Cierta tendencia académica ha sometido a crítica la metáfora del ajiaco cultural resultante de este proceso. En verdad, teniendo en cuenta la base teórica sustentada por Ortiz, la imagen se remite a la tradicional «olla podrida», típica de las costumbres nómadas ganaderas, en la que al material acumulado en el curso de los días, sometido a cocción, se le van añadiendo los alimentos acopiados en cada jornada. El material bullente conserva, en el caldo espeso, fragmentos que guardan parcialmente su carácter inicial, sin desintegrarse del todo. A través del consiguiente toma y daca de aromas y sabores, madura una tradición con impronta renovada, en diálogo con los orígenes y con el presente de cada momento histórico. La densidad del caldo asegura la unidad y la diversidad de una identidad nacional específica.

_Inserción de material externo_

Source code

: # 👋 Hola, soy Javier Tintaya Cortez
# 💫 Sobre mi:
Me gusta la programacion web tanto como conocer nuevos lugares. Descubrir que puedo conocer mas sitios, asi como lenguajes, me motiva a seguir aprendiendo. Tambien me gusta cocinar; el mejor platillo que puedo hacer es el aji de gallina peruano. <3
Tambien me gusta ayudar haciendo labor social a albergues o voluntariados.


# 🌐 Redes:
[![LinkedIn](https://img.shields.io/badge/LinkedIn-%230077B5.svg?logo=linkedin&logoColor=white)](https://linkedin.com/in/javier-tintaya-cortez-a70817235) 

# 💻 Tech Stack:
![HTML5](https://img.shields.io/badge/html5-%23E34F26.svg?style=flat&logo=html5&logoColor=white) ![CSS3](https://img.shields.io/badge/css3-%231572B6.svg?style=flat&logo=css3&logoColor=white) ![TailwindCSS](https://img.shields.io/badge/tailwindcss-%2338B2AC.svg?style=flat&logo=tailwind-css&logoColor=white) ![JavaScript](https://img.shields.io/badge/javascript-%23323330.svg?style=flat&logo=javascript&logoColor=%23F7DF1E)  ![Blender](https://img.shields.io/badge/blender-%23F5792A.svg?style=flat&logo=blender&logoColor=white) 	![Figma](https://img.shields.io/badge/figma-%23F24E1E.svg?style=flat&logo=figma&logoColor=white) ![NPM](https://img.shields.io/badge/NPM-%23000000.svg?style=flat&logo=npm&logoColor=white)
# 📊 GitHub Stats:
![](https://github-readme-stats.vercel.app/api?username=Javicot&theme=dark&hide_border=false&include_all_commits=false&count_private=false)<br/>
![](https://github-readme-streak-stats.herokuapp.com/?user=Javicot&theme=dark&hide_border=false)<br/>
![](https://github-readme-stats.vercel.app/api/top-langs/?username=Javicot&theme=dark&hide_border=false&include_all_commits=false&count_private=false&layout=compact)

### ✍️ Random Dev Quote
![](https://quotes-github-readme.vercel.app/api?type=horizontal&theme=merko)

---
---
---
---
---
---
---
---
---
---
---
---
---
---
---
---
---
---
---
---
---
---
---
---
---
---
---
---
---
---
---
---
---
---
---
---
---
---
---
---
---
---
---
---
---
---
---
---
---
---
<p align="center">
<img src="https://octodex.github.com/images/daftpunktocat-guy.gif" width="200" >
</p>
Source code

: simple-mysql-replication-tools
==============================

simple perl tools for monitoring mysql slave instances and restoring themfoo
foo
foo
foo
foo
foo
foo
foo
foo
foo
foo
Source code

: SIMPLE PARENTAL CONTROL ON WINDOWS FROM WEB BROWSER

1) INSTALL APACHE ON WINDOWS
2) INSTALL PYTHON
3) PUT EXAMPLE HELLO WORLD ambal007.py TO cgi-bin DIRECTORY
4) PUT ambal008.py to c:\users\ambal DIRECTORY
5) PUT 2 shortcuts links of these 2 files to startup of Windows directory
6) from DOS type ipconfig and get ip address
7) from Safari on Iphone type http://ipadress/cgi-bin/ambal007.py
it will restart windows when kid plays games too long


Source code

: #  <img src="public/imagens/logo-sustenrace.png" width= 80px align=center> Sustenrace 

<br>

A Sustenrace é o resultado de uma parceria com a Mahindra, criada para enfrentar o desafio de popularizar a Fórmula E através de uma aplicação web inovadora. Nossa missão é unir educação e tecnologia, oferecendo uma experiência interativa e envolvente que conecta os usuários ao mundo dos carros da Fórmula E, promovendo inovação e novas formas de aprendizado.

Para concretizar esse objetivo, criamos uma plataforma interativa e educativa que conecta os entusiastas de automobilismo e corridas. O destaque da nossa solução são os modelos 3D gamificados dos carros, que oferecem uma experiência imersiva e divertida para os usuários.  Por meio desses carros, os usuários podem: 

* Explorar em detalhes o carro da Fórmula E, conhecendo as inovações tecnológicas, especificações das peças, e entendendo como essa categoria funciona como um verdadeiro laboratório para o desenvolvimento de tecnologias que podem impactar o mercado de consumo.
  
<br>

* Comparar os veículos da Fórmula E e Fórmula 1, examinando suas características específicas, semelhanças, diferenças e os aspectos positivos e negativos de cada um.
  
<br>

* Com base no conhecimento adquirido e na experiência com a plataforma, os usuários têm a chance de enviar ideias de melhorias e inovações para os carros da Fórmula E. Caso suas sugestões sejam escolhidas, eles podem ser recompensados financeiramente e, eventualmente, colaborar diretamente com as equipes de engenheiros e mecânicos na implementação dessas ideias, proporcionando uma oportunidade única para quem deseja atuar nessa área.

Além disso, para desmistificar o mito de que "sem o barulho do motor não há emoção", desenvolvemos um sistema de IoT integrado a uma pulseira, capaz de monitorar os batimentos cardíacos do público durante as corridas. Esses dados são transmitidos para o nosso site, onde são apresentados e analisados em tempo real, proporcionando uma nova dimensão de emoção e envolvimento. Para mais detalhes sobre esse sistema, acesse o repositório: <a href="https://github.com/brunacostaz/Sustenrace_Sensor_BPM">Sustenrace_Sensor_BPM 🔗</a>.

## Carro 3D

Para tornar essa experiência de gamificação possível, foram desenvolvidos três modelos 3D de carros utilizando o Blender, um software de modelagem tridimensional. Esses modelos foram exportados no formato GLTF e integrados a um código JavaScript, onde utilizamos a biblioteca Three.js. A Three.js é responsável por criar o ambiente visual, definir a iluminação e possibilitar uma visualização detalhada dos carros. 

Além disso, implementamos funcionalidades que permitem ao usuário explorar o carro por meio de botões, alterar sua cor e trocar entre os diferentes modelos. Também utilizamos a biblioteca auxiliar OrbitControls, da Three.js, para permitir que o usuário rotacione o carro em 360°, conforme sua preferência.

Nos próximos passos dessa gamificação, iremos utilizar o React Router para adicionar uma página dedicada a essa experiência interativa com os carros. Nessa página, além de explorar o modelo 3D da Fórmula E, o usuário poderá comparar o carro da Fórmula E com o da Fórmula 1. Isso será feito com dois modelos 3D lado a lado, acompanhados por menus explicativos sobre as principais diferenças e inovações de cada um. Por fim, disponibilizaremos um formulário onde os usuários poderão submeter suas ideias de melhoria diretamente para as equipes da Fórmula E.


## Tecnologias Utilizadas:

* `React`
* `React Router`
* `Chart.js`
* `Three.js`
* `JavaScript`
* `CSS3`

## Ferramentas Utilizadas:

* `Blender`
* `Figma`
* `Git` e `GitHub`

Al develar la complejidad viviente y mutante del pueblo que somos, Fernando Ortiz entregó un conocimiento de extrema utilidad para el arte y la cultura de hacer política. Azotados por huracanes, nos refugiamos en las poderosas raíces de la ceiba y mediante el choteo sobrellevamos las ásperas realidades del vivir. Valido de otro instrumento, Fidel también comprendió la naturaleza de esa complejidad y el peso de las marcas históricas que la modelan. Su definición de pueblo en La historia me absolverá debería constituirse en texto de cabecera y referente constante e ineludible para actores de las instituciones sociales y de los medios de comunicación. Ajeno a formulaciones abstractas esquemáticas, Fidel inscribió la definición de pueblo en la dinámica histórica. En las circunstancias del dominio imperial y la dictadura de Batista, el concepto pormenorizaba los rasgos de todos los grupos sociales existentes. La perspectiva excluía tan solo a quienes estaban subordinados a un vínculo orgánico con el imperio. En términos concretos, el Programa tenía en cuenta las demandas de cada uno de los sectores involucrados. El reconocimiento de lo que somos, conciencia de sí, se transformaba a través de la acción práctica en conciencia para sí.
Sesenta años de combate revolucionario en el contexto de la acelerada globalización neoliberal han modificado el panorama de entonces. Persiste la irrenunciable espina dorsal que sostiene el llamado permanente a hacer un país asentado en la decisión soberana de construir un destino propio. El paisaje social y cultural de Cuba ha variado sustancialmente. La voluntad política provee garantías para los más vulnerables. Pero las desigualdades existentes en los ingresos y en el acceso a bienes imponen el reclamo urgente de diagnosticar la composición socioclasista del pueblo. A partir de la valoración de lo que somos puede diseñarse una eficaz estrategia comunicativa.